▶ Task objective
Range to reproduce from the entries below: the line with "le proprie opinioni.", the line with "Alla luce di", and every line in between. Give them exactly and give nothing else.

▶ Data
------------------------------------

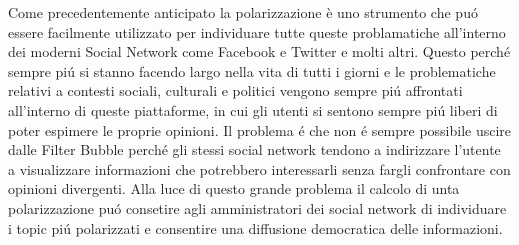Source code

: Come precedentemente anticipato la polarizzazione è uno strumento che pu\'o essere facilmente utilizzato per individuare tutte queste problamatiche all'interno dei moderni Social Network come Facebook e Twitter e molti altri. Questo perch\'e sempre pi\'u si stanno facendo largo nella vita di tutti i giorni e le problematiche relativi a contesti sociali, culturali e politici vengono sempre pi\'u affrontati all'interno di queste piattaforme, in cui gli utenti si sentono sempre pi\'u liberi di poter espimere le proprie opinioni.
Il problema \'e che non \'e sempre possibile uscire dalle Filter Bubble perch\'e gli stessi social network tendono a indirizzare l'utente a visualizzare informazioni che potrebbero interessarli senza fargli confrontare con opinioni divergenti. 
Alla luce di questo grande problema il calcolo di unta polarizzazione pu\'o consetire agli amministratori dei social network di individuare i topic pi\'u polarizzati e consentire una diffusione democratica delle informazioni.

------------------------------------

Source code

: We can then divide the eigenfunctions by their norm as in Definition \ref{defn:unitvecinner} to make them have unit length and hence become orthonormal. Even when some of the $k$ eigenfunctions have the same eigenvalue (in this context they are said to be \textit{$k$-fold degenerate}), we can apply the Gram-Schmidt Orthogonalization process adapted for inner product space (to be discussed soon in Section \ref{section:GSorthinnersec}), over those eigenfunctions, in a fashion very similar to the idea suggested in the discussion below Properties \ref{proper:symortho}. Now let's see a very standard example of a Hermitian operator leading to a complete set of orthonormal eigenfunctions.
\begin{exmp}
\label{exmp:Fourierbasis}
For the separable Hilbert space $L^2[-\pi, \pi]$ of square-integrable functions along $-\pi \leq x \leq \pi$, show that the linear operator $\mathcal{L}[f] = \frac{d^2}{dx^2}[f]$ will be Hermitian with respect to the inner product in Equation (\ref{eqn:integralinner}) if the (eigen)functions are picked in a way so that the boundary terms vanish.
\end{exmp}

------------------------------------

▶ Exercise answer
: Come precedentemente anticipato la polarizzazione è uno strumento che pu\'o essere facilmente utilizzato per individuare tutte queste problamatiche all'interno dei moderni Social Network come Facebook e Twitter e molti altri. Questo perch\'e sempre pi\'u si stanno facendo largo nella vita di tutti i giorni e le problematiche relativi a contesti sociali, culturali e politici vengono sempre pi\'u affrontati all'interno di queste piattaforme, in cui gli utenti si sentono sempre pi\'u liberi di poter espimere le proprie opinioni.
Il problema \'e che non \'e sempre possibile uscire dalle Filter Bubble perch\'e gli stessi social network tendono a indirizzare l'utente a visualizzare informazioni che potrebbero interessarli senza fargli confrontare con opinioni divergenti. 
Alla luce di questo grande problema il calcolo di unta polarizzazione pu\'o consetire agli amministratori dei social network di individuare i topic pi\'u polarizzati e consentire una diffusione democratica delle informazioni.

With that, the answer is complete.